REQUIRED ACTION
Nothing but a number should be returned: the count of lines in the records that contain "without".

Saved data entries

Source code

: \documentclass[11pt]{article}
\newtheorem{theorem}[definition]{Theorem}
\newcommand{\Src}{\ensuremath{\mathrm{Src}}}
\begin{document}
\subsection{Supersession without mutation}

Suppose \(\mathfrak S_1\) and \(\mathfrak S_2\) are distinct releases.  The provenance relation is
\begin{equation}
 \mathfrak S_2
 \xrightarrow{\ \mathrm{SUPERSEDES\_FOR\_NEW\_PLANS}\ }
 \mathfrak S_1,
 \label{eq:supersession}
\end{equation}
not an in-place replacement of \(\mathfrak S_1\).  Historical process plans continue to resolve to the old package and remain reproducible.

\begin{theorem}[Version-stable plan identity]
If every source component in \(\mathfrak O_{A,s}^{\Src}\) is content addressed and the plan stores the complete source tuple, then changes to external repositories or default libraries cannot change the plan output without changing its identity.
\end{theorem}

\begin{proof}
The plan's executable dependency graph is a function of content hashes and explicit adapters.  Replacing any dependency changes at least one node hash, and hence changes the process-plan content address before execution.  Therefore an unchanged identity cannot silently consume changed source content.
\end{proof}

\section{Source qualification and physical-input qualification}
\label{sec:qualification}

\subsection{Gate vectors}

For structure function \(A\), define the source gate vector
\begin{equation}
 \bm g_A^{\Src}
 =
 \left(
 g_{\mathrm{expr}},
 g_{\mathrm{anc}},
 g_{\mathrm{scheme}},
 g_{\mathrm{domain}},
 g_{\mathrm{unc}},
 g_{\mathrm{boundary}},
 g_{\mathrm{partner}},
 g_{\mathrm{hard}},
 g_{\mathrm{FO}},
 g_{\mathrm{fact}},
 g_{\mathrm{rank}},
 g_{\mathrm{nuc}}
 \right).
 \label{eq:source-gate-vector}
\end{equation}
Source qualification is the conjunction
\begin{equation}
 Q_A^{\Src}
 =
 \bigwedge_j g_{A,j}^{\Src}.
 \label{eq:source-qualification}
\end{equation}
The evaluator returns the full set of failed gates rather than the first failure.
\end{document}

TASK RESPONSE
2